The animation is stop motion using models. I can't imagine how tedious it must have been to do this frame by frame. But it is a triumph.
The story is of a girl who has moved with her parents from her familiar home in Michigan to an old house in the rainy woods of Oregon. She is bored, friendless, and unhappy. There is a small door in one of the rooms of the old house. In her dreams, this door leads through a tunnel into an alternate universe. There are alternate versions of the house, her parents, her neighbors and the surrounding gardens- but everything is much nicer in the alternate world. Of course, all is not as it seems.
This has the feel of a classic fairy tale. And although the audience had plenty of kids, there is nothing particularly childish or Disneyfied about the dark worlds portrayed here.
The visuals are spectacular.
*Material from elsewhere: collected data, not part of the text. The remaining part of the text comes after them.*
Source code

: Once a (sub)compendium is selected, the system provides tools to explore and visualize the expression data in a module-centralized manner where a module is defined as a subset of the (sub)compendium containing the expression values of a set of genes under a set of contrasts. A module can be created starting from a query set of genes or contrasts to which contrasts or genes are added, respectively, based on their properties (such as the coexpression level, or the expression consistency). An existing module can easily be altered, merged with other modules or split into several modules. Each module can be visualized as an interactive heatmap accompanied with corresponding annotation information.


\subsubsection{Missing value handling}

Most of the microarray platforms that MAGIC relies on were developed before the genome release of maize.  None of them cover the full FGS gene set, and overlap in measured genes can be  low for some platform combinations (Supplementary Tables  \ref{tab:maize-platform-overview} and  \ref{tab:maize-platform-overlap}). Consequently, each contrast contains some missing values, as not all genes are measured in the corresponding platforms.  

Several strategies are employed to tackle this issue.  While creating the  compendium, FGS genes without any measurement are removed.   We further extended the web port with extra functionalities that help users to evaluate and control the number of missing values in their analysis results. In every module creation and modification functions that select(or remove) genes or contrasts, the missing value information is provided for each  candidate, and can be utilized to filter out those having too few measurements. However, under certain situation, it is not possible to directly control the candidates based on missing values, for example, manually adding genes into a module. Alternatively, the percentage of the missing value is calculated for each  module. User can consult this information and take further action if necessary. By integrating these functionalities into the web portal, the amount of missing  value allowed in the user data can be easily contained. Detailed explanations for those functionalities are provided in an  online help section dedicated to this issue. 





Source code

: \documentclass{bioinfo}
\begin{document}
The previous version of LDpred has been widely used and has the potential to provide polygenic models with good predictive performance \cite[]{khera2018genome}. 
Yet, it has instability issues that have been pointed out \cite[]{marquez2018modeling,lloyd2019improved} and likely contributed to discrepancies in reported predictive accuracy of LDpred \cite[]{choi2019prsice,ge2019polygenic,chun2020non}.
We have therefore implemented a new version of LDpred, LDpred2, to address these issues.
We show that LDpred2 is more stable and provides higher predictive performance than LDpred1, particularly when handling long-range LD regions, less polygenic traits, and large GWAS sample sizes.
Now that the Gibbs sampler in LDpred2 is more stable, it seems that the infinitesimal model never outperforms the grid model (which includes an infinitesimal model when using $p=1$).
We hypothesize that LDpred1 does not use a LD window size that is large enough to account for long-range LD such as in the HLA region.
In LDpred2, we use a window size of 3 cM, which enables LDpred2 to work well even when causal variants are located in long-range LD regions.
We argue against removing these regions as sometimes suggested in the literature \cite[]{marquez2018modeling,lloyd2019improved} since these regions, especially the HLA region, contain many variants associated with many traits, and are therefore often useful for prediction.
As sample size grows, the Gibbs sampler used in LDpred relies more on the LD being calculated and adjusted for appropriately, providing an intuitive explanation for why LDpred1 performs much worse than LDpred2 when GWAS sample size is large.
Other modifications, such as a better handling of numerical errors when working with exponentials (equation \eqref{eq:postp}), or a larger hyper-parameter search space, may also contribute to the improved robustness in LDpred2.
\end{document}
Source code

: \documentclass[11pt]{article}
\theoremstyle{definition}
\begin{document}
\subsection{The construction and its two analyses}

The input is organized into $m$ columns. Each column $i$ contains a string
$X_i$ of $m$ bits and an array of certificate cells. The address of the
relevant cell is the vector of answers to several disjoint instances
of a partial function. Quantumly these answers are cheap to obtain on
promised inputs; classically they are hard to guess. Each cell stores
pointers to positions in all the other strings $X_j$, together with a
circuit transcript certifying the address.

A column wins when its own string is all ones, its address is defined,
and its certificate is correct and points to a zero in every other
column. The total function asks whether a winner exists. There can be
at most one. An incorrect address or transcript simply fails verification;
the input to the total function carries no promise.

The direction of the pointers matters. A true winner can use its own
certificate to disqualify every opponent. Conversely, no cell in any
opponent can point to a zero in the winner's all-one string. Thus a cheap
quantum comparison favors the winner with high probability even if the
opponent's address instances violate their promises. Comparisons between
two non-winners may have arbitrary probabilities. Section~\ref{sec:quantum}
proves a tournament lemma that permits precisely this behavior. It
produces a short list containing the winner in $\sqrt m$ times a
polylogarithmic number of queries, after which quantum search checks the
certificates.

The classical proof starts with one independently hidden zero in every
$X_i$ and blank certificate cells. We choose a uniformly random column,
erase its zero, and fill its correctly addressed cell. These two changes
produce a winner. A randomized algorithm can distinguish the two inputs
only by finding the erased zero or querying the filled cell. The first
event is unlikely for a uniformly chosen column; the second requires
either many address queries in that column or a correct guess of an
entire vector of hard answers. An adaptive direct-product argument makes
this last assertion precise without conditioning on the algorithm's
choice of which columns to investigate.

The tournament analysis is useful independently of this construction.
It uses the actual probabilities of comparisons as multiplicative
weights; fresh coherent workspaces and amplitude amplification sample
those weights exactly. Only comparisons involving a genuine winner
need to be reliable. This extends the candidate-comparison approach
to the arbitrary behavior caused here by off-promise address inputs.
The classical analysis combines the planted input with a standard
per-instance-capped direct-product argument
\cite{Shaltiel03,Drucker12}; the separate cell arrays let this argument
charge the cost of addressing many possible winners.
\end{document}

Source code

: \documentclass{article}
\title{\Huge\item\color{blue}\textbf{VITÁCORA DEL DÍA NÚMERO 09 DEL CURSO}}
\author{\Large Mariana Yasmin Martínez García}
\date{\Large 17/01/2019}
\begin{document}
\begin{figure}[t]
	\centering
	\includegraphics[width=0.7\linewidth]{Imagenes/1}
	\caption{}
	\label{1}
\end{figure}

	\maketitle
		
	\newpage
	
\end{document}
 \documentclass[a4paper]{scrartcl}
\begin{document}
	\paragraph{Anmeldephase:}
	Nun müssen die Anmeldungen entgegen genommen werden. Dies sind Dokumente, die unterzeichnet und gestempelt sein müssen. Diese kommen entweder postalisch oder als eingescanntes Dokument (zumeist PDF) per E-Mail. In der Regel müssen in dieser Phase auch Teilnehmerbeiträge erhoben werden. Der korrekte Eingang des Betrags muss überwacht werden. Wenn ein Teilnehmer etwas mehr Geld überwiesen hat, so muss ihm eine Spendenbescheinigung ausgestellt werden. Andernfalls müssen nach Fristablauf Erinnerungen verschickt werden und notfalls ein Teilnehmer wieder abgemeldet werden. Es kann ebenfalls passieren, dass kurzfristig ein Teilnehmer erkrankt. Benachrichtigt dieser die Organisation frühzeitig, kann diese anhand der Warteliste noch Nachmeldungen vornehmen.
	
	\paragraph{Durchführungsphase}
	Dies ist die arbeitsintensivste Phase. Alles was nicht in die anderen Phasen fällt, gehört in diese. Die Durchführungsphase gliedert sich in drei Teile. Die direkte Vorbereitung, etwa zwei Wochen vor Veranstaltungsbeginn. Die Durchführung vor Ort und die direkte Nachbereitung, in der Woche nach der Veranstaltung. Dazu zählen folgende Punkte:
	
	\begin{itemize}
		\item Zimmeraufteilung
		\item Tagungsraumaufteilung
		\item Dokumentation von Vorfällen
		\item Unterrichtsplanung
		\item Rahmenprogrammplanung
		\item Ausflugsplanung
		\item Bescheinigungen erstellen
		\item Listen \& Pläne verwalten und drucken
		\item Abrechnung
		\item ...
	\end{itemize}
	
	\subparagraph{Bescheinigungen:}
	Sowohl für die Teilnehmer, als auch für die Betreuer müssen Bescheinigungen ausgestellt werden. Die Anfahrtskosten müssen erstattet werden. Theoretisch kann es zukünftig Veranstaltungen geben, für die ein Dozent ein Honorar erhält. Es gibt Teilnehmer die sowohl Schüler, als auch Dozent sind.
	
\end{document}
Some of the sequences, for example, the alternate world garden scene, in sheer visual imagination, rival anything I've ever seen in any movie. The 3D is a big part of this.
But 3D on its own is not enough. Last year I saw Meet the Robinsons in 3D. The 3D was great, the movie was quite forgettable.
Obviously, the bottom line here is see this now, because in a few weeks, the next 3D movie will come out and you will have lost your chance.
Follow Ups:
I would think that would add to the realism. How many frames per second do these digital projectors produce?
frames per second, I personally did not notice a blur...however I did hear a review on the radio where the reviewer mentioned the sort of discontinuity that is a feature of this type of animation and this reviewer noted that it added to the handmade feeling of the movie. It is definitely a different feel than Pixar style computer animation- of course this guy made the Nightmare Before Christmas so it's comparable to that.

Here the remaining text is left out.